All lines holding the string "visual" should be copied from the data below.

*** Material provided ***

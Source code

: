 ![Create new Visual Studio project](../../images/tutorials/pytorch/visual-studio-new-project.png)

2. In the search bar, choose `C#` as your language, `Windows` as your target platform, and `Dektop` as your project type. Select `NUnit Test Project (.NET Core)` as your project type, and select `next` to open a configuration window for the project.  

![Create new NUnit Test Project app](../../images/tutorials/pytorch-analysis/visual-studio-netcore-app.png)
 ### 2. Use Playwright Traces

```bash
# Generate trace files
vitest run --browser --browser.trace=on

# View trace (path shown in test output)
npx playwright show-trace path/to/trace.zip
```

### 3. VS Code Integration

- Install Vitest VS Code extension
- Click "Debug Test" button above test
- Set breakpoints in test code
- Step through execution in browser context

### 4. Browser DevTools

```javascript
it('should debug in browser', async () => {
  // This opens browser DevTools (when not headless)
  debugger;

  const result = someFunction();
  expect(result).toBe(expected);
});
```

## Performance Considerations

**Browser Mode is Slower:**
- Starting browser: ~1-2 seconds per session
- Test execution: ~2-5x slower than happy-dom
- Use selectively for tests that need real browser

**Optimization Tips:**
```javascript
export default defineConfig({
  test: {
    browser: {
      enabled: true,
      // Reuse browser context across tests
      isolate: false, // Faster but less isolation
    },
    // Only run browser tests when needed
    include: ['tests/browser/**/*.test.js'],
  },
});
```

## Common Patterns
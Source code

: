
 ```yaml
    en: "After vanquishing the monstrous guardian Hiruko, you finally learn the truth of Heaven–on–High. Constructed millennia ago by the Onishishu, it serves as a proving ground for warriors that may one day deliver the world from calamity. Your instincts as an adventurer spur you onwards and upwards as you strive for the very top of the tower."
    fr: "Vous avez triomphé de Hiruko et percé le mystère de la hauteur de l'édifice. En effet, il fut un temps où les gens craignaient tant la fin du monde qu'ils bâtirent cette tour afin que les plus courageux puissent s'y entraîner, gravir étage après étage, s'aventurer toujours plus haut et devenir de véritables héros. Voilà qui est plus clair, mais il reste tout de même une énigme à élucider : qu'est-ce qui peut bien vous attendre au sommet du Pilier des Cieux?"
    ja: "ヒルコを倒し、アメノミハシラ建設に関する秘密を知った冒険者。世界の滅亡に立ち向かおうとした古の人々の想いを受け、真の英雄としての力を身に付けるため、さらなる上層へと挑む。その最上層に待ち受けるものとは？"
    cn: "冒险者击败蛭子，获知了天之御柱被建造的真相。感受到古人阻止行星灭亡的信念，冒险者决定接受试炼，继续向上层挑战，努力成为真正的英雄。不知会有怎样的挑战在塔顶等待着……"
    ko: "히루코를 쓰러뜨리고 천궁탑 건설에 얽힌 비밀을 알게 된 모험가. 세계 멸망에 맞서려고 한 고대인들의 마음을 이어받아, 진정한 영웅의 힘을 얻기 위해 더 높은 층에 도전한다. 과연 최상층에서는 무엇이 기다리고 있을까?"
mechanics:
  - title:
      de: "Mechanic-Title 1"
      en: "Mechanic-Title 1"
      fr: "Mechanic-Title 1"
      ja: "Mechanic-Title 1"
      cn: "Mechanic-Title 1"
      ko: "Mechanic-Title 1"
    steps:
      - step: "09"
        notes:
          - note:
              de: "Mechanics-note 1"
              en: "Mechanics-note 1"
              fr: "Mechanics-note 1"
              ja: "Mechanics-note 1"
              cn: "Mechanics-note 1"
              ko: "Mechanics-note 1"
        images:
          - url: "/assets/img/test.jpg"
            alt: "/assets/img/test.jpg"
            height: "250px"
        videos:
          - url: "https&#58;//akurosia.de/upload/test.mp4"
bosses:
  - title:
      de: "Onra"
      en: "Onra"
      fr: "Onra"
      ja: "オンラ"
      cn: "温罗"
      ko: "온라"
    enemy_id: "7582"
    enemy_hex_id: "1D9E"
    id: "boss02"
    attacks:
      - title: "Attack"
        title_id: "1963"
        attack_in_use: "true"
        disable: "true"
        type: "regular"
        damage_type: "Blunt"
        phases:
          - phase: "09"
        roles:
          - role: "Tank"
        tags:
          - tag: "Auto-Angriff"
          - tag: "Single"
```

*** End of Material provided ***

-- Solution to this exercise --
: ![Create new Visual Studio project](../../images/tutorials/pytorch/visual-studio-new-project.png)
![Create new NUnit Test Project app](../../images/tutorials/pytorch-analysis/visual-studio-netcore-app.png)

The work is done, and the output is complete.